Wenn ein Privatgutachter zur Einschätzung kommt, dass die Notreparatur eines Unfallfahrzeugs unwirtschaftlich ist, sollte sich ein Laie doch darauf verlassen und einen Mietwagen beschaffen dürfen – oder etwa nicht? Weil die Frage der Verhältnismäßigkeit offensichtlich nicht so klar war, ging sie in Sachen Kostenerstattung für den Mietwagen vom Landgericht Hannover (LG) schließlich bis zum Oberlandesgericht Celle (OLG).
In dem zugrundeliegenden Fall klagte die Geschädigte eines Verkehrsunfalls vor dem LG auf Erstattung der Mietwagenkosten. Sie hatte sich bis zur Reparatur des verunfallten Fahrzeugs einen Mietwagen beschafft, und der von ihr beauftragte Privatgutachter kam zur Einschätzung, dass eine Notreparatur des Fahrzeugs unwirtschaftlich sei. Der vom Gericht beauftragte Sachverständige hatte hingegen die Notreparatur für durchaus wirtschaftlich erachtet. Das LG wies die Klage der Klägerin daher ab – weiter ging es mit Berufung der Klägerin zum OLG.
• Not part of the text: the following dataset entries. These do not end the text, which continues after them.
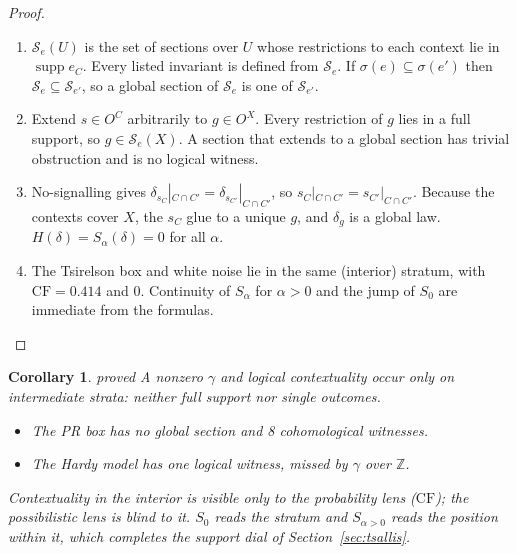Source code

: \documentclass[11pt]{article}
\newtheorem{corollary}[theorem]{Corollary}
\theoremstyle{definition}
\theoremstyle{remark}
\newcommand{\Z}{\mathbb{Z}}
\newcommand{\CF}{\mathrm{CF}}
\newcommand{\st}[1]{\textsf{\small\color{gray}#1}}
\begin{document}
\begin{proof}
\begin{enumerate}
  \item $\mathcal S_e(U)$ is the set of sections over $U$ whose restrictions to each context lie in $\operatorname{supp}e_C$. Every listed invariant is defined from $\mathcal S_e$. If $\sigma(e)\subseteq\sigma(e')$ then $\mathcal S_e\subseteq\mathcal S_{e'}$, so a global section of $\mathcal S_e$ is one of $\mathcal S_{e'}$.
  \item Extend $s\in O^C$ arbitrarily to $g\in O^X$. Every restriction of $g$ lies in a full support, so $g\in\mathcal S_e(X)$. A section that extends to a global section has trivial obstruction and is no logical witness.
  \item No-signalling gives $\delta_{s_C}|_{C\cap C'}=\delta_{s_{C'}}|_{C\cap C'}$, so $s_C|_{C\cap C'}=s_{C'}|_{C\cap C'}$. Because the contexts cover $X$, the $s_C$ glue to a unique $g$, and $\delta_g$ is a global law. $H(\delta)=S_\alpha(\delta)=0$ for all $\alpha$.
  \item The Tsirelson box and white noise lie in the same (interior) stratum, with $\CF=0.414$ and $0$. Continuity of $S_\alpha$ for $\alpha>0$ and the jump of $S_0$ are immediate from the formulas.
\end{enumerate}
\end{proof}

\begin{corollary}\st{proved}
A nonzero $\gamma$ and logical contextuality occur only on \emph{intermediate} strata: neither full support nor single outcomes.
\begin{itemize}
  \item The PR box has no global section and 8 cohomological witnesses.
  \item The Hardy model has one logical witness, missed by $\gamma$ over $\Z$.
\end{itemize}
Contextuality in the interior is visible only to the probability lens ($\CF$); the possibilistic lens is blind to it. $S_0$ reads the stratum and $S_{\alpha>0}$ reads the position within it, which completes the support dial of Section~\ref{sec:tsallis}.
\end{corollary}
\end{document}
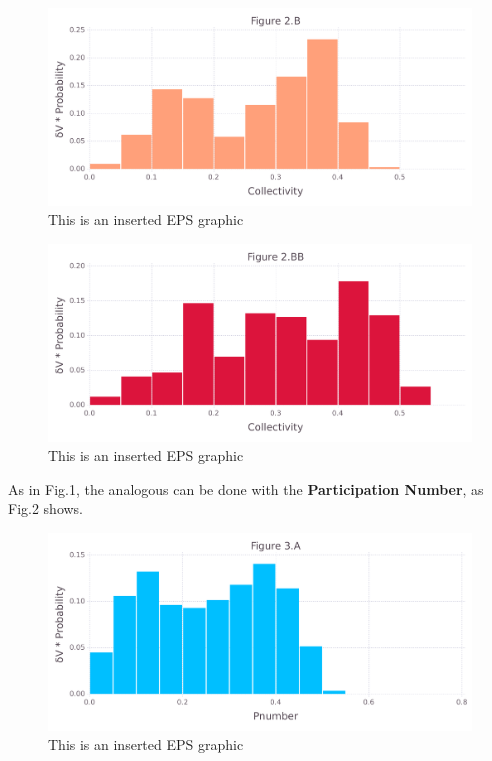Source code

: \documentclass[10pt,letterpaper]{article}
\begin{document}
\begin{figure}[ht]
\begin{center}
\includegraphics[scale=0.5]{1prn/2bfigure.pdf}
\caption{This is an inserted EPS graphic}
\label{fig5}
\end{center}
\end{figure}

\begin{figure}[ht]
\begin{center}
\includegraphics[scale=0.5]{1prn/2bbfigure.pdf}
\caption{This is an inserted EPS graphic}
\label{fig6}
\end{center}
\end{figure}

\clearpage
As in Fig.1, the analogous can be done with the \textbf{Participation Number}, as Fig.2 shows.

\begin{figure}[ht]
\begin{center}
\includegraphics[scale=0.5]{1prn/3afigure.pdf}
\caption{This is an inserted EPS graphic}
\label{fig7}
\end{center}
\end{figure}
\end{document}
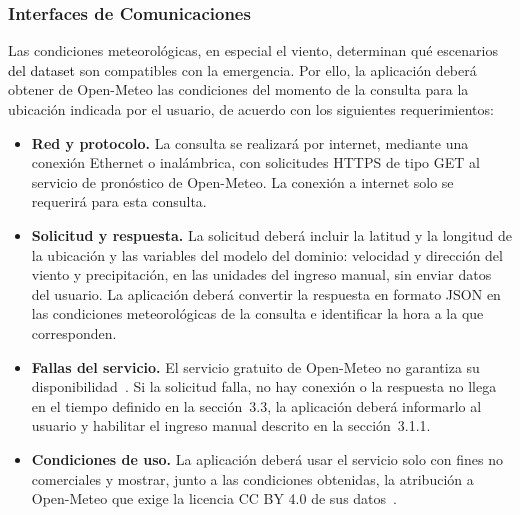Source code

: \subsubsection{Interfaces de Comunicaciones}\label{sec:interfaces-comunicacion}
Las condiciones meteorológicas, en especial el viento, determinan qué escenarios \textcolor{black}{del dataset} son compatibles con la emergencia. Por ello, la aplicación deberá obtener de Open-Meteo las condiciones del momento de la consulta para la ubicación indicada por el usuario, de acuerdo con los siguientes requerimientos:

\begin{itemize}
  \item \textbf{Red y protocolo.} La consulta se realizará por internet, mediante una conexión Ethernet o inalámbrica, con solicitudes HTTPS de tipo GET al servicio de pronóstico de Open-Meteo. La conexión a internet solo se requerirá para esta consulta.
  \item \textbf{Solicitud y respuesta.} La solicitud deberá incluir la latitud y la longitud de la ubicación y las variables del modelo del dominio: velocidad y dirección del viento y precipitación, en las unidades del ingreso manual, sin enviar datos del usuario. La aplicación deberá convertir la respuesta en formato JSON en las condiciones meteorológicas de la consulta e identificar la hora a la que corresponden.
  \item \textbf{Fallas del servicio.} El servicio gratuito de Open-Meteo no garantiza su disponibilidad~\cite{openmeteoterms}. Si la solicitud falla, no hay conexión o la respuesta no llega en el tiempo definido en la sección~3.3, la aplicación deberá informarlo al usuario y habilitar el ingreso manual descrito en la sección~3.1.1.
  \item \textbf{Condiciones de uso.} La aplicación deberá usar el servicio solo con fines no comerciales y mostrar, junto a las condiciones obtenidas, la atribución a Open-Meteo que exige la licencia CC BY 4.0 de sus datos~\cite{openmeteoterms}.
\end{itemize}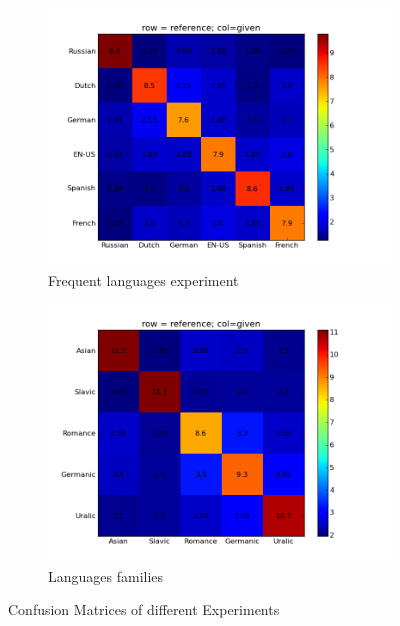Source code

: \documentclass[10pt,a5paper,twoside]{article}
\begin{document}
\begin{figure}

\begin{subfigure}[]{0.5\textwidth}
\includegraphics[scale=0.4]{popular_cfm.png}
\caption{Frequent languages experiment}
\label{pop_cfm}
\end{subfigure}
\begin{subfigure}[]{0.5\textwidth}
\includegraphics[scale=0.4]{family_cfm.png}
\caption{Languages families}
\label{fam_cfm}
\end{subfigure}

\caption{Confusion Matrices of different Experiments}
\end{figure}
\end{document}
Das OLG entschied schließlich zugunsten der Klägerin. Ihr stehe ein Anspruch auf Erstattung der Mietwagenkosten zu. Ein Verstoß gegen die Schadensminderungspflicht sei der Klägerin nicht anzulasten. Sie hätte keine Notreparatur ihres Fahrzeugs veranlassen müssen. Sie habe der plausiblen und nachvollziehbaren Einschätzung des von ihr beauftragten Sachverständigen folgen dürfen. Für die Klägerin als Laiin sei die Einschätzung der Wirtschaftlichkeit einer Notreparatur nicht erkennbar gewesen.
Hinweis: Der vom LG beauftragte Sachverständige hat – entgegen den privatgutachterlichen Feststellungen – dargelegt, dass er eine Notreparatur für möglich und wirtschaftlich erachtet hätte. Er hat in seiner persönlichen Anhörung aber auch bekundet, dass der Privatgutachter die Wirtschaftlichkeit bzw. Möglichkeit einer Notreparatur nicht hätte erkennen können, weil dieser – unterstellt – keinen Zugriff auf das VW-Bestellsystem gehabt habe. Ebenso hätte die Geschädigte als Laiin nicht die Möglichkeit einer Notreparatur erkennen können.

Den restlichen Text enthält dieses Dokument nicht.